Work request:
For the entries below, state how many lines contain the word "Runs" and add nothing else.

Dataset entries

[Start of section]

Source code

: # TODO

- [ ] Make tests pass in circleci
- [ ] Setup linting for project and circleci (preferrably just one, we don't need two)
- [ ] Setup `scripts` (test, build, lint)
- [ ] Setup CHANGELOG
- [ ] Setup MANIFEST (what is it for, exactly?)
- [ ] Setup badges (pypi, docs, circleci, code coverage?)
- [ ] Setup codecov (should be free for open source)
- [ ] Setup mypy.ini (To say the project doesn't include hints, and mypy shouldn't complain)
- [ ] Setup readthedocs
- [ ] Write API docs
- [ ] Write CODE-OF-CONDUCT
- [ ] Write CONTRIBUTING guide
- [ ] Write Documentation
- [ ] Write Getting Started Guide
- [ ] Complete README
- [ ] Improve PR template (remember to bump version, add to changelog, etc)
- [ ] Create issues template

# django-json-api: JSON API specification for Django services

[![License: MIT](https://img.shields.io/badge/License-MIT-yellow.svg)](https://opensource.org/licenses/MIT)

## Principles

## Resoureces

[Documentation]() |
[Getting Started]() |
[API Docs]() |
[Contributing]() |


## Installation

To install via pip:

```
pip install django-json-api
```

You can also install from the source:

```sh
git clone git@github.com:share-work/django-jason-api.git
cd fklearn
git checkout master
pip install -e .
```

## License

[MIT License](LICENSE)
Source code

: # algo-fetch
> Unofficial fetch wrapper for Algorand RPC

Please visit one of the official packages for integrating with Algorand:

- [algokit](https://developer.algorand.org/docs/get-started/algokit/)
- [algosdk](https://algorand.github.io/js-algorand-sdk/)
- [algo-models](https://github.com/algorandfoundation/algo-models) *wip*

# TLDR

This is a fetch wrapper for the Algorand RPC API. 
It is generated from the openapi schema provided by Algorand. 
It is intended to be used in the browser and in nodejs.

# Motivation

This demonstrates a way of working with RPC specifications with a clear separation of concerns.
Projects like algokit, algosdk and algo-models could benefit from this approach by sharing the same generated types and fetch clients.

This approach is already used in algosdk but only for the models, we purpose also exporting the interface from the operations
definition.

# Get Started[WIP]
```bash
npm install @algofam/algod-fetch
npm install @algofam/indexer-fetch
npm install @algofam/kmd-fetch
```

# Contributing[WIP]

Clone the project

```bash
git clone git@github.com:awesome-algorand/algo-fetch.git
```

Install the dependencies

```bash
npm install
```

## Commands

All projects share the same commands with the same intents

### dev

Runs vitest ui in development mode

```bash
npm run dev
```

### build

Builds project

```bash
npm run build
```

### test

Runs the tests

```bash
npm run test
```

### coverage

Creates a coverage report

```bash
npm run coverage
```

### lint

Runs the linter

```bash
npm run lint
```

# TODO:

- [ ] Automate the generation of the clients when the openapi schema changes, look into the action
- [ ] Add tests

[End of section]

Your response:
3